Embeddings, Intersections and Symmetries

嵌入、交集和对称性

• 批准号: 0503658
• 负责人: John Klein
• 金额: $ 10.76万
• 依托单位: Wayne State University
• 依托单位国家: 美国
• 项目类别: Standard Grant
• 财政年份: 2005
• 资助国家: 美国
• 起止时间: 2005-06-01 至 2008-05-31
• 项目状态: 已结题
• 来源: https://www.nsf.gov/awardsearch/showAward?AWD_ID=0503658&HistoricalAwards=false
• 关键词: Embeddings; Intersections; Symmetries

This proposal involves various aspects of the homotopy theory ofmanifolds, all of which, in one way or another, have connections tothe theory of embeddings. The proposalhas four parts: 1) Embedding theory. The PI will use techniques arising from thehomotopy theory of Poincare complexes to study embedding questions. 2) Group Actions. The study of equivariant manifold classificationproblems will be approached in a new way using homotopy theory. 3) String Topology. This is emerging field, created by Chas andSullivan, studies algebraic structures associated with the free loopspace of a manifold. The PI proposesto study homotopy theoretic aspects of string topology. 4) Thickenings. A "thickening" of a space is a manifold model forits homotopy type. The PI proposes to analyse the homotopy type of the moduli space of thickenings of a finite complex.A "manifold" is a space which is locally Euclidean. Manifolds arisenaturally in physics, chemistry and biology as spaces of solutions ofa suitably "nice" set of algebraic equations modeling the scientificobject of study (space-time, atoms, dynamical systems, etc.) .Manifolds play a central role in mathematics. It is often the casethat mathematical questions about manifolds can be formulated interms of parametrized families of functions between spaces associatedwith manifolds. Homotopy theory is a subject designed to tacklequestions about such families of functions. The PI proposes to studycertain kinds of manifold questions which can be hopefully be analyzedfrom the homotopy theoretic toolbox. These involve problems relatedwith intersections, embeddings and symmetries.
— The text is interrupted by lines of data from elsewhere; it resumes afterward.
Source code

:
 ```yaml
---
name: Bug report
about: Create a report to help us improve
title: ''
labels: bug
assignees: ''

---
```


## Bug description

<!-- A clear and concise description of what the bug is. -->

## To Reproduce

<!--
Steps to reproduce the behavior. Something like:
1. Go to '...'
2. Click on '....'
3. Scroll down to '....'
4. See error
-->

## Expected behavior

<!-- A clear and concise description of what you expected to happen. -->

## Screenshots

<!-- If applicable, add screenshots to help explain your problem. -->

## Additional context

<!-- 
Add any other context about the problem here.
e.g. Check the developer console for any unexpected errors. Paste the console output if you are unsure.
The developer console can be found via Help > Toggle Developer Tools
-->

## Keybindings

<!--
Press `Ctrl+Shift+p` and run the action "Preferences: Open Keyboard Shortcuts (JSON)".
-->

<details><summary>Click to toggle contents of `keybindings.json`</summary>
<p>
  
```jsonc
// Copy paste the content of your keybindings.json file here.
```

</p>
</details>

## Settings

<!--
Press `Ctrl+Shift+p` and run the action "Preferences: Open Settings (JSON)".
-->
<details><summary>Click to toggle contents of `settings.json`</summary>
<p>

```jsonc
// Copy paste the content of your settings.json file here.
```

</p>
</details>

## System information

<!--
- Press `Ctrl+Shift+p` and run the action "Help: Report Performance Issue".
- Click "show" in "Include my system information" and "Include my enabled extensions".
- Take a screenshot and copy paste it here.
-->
这一建议涉及流形同伦理论的各个方面，所有这些方面都以这样或那样的方式与嵌入理论有联系。本文主要分为四个部分：1)嵌入理论。PI将使用由庞加莱复合体的同伦理论产生的技术来研究嵌入问题。2)小组行动。利用同伦理论对等变流形分类问题的研究提供了新的途径。3)字符串拓扑。这是由Chas和sullivan创建的新兴领域，研究与流形自由环空间相关的代数结构。PI提出研究弦拓扑的同伦理论方面。4)增厚。空间的“增厚”是其同伦型的流形模型。提出了分析有限复形增厚的模空间的同伦类型。“流形”是局部欧几里得的空间。流形自然地出现在物理、化学和生物学中，作为一组适当的“好”代数方程的解的空间，它们模拟了研究的科学对象（时空、原子、动力系统等）。流形在数学中起着核心作用。通常情况下，流形的数学问题可以用流形相关空间间的参数化函数族来表示。同伦理论是一门旨在解决这类函数族问题的学科。PI提出研究一类有希望从同伦理论工具箱中分析出来的流形问题。这些问题涉及到与相交、嵌入和对称有关的问题。